Sunday, November 2, 2008

Judging without eyes and ears

Bill Brown ... Xiamen University
"He will not judge by what he sees with his eyes, or decide by what he hers with his ears, but with righteous he will judge the needy, with justice he will give decisions for the poor of the earth." Isaiah 11: 3b, 4

"Do not impose on others what you yourself do not desire." Confucius

A college teacher handed out a brief half page biography about the guest who was about to lecture, but the students did not know that there were two bios. The left side of the class was told that the guest speaker was warm, humorous, funny and a popular speaker. The right side of the class was told that he was serious, professional, efficient, nonhumorous. The man gave his talk, left, and the teacher had the students rate the speaker and his talk.

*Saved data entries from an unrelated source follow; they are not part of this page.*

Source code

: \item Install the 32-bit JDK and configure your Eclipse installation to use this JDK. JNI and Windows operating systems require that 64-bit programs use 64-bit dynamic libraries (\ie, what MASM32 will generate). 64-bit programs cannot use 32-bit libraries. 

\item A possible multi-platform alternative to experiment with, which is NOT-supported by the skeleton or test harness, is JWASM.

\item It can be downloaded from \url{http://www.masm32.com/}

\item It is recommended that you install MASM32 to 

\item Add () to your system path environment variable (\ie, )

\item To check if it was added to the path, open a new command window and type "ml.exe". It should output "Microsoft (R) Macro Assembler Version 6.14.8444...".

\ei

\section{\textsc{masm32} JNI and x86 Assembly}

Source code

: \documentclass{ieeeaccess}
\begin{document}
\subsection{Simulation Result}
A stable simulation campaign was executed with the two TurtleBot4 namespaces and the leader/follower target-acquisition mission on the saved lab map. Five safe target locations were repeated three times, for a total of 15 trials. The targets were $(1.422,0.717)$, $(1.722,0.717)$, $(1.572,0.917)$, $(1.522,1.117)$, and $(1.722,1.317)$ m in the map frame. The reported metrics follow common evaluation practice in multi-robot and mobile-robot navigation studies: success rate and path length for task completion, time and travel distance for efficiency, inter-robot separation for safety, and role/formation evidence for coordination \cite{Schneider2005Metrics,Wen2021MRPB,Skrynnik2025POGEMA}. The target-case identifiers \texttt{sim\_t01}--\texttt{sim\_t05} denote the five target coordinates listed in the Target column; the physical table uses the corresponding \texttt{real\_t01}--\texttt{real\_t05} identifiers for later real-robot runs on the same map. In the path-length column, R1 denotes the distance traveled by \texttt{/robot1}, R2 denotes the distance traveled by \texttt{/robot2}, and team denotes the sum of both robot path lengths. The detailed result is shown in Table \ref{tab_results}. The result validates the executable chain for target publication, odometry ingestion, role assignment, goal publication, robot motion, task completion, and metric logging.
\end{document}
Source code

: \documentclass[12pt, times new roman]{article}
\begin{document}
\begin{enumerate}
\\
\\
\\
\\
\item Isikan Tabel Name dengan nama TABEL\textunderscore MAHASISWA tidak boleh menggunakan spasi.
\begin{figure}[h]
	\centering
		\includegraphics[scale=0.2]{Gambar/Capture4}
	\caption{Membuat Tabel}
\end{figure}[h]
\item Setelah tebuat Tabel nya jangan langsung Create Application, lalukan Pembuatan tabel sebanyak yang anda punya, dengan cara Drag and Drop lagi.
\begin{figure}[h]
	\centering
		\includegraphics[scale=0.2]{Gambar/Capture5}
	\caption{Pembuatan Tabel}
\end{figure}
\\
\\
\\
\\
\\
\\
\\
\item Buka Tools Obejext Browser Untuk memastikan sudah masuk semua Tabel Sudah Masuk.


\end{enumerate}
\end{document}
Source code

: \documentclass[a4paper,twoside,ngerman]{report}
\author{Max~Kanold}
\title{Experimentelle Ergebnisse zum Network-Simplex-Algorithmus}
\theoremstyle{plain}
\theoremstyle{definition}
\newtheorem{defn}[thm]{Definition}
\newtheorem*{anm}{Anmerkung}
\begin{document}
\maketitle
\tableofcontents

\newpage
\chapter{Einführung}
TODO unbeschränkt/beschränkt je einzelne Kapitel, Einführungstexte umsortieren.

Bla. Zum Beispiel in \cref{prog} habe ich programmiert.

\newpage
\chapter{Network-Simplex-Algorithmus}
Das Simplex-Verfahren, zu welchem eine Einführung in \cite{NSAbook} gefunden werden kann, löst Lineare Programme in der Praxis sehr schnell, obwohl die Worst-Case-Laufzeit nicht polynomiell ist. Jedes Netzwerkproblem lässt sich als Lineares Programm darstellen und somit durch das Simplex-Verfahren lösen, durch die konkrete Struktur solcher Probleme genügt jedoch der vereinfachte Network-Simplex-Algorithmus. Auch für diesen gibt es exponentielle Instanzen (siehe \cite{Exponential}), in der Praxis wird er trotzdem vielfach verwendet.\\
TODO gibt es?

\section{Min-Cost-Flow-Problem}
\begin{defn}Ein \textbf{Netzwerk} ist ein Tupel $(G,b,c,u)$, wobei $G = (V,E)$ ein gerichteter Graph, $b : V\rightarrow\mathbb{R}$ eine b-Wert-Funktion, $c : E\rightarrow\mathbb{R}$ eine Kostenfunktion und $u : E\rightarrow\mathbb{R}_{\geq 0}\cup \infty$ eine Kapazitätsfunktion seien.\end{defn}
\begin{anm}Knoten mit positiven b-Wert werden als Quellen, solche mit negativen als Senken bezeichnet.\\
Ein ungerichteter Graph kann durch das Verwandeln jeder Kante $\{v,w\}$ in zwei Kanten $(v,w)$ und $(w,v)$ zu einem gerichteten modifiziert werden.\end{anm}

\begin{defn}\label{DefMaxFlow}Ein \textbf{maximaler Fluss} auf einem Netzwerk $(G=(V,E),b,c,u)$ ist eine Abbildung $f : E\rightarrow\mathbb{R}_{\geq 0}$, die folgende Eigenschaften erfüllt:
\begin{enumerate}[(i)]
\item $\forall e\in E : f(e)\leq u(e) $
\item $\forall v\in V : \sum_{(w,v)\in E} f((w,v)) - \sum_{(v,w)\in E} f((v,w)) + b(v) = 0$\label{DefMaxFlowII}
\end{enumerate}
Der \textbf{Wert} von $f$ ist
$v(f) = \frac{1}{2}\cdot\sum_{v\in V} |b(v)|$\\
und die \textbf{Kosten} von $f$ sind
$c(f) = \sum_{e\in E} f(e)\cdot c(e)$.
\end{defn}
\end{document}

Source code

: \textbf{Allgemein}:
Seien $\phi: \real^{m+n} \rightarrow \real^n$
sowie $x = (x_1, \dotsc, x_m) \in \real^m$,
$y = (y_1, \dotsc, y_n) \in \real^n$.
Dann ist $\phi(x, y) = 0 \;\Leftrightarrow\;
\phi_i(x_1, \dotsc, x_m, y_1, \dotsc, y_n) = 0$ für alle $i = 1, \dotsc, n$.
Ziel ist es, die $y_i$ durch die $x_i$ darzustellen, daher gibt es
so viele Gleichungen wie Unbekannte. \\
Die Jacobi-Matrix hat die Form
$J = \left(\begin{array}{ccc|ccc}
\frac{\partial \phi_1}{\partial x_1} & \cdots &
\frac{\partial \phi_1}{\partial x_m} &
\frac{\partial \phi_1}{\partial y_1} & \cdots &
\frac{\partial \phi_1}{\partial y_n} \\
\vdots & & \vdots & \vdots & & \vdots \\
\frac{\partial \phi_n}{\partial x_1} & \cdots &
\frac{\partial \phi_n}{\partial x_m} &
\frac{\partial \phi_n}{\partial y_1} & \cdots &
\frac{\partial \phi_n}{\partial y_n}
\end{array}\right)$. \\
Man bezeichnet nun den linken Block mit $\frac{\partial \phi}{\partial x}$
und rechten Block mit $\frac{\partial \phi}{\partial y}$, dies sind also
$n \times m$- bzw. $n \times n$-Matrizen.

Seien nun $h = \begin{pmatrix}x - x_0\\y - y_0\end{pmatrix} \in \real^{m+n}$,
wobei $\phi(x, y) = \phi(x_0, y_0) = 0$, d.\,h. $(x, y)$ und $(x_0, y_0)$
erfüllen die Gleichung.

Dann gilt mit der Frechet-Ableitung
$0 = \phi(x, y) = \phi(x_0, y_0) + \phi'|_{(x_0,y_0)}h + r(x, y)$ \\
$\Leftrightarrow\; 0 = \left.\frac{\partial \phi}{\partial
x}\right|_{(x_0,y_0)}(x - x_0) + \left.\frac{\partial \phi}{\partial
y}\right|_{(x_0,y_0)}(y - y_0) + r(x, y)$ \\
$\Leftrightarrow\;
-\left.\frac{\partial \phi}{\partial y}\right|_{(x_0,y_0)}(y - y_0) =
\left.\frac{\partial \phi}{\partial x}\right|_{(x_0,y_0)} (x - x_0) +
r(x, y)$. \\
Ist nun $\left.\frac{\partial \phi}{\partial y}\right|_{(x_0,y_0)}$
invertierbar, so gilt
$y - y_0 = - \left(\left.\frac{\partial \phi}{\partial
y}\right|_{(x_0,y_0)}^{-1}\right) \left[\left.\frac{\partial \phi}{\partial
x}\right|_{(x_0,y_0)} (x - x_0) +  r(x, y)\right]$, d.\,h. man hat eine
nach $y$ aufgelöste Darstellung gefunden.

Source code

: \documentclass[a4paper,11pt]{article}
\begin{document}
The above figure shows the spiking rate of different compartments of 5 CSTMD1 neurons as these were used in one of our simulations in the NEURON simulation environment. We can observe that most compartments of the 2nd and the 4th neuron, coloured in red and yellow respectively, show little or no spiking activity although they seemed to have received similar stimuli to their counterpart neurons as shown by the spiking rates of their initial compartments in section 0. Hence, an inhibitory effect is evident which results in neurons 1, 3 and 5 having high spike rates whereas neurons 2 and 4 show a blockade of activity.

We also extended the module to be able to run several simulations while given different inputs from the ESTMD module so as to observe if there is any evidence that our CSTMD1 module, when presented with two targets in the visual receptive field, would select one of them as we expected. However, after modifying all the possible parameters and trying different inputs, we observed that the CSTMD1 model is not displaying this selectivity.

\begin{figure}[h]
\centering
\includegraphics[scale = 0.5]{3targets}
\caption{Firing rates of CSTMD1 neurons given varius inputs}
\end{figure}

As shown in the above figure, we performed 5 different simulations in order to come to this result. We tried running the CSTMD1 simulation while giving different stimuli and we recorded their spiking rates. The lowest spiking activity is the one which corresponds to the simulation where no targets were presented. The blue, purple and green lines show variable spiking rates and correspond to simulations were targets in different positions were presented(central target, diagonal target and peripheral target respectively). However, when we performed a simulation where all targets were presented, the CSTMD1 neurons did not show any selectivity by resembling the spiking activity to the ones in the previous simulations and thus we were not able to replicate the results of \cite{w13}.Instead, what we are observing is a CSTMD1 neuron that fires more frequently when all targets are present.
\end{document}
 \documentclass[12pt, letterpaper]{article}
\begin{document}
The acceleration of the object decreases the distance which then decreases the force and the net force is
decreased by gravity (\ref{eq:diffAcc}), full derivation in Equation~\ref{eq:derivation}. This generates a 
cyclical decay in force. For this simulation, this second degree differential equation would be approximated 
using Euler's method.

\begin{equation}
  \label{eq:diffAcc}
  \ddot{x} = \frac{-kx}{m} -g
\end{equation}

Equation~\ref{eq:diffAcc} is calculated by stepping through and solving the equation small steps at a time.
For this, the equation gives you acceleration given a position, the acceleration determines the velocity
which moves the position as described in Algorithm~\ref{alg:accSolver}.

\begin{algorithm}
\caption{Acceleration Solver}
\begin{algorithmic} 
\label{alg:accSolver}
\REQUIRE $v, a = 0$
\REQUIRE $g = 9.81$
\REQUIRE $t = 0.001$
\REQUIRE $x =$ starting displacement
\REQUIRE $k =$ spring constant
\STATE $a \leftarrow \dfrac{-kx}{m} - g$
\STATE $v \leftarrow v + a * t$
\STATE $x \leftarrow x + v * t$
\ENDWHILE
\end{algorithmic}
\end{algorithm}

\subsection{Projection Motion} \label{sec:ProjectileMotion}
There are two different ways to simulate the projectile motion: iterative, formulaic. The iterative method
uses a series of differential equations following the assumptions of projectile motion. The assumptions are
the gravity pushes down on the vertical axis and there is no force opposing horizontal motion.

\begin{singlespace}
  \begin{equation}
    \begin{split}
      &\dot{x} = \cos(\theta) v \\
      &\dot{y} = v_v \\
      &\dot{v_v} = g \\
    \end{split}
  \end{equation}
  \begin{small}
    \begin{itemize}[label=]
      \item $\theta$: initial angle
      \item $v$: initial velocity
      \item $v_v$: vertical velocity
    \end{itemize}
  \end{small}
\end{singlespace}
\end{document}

Though both sides heard the same man give the same speech at the same time, their reactions were very different--skewed by the preconceptions they had from the brief bio they'd been given. The left side rated him as funny, warm, friendly, a good speaker. The right side rated him as more professional, serious, less humorous, and, surprisingly, not such a good speaker. The brief bios not only twisted their perception of the man's personal traits but also of his competence!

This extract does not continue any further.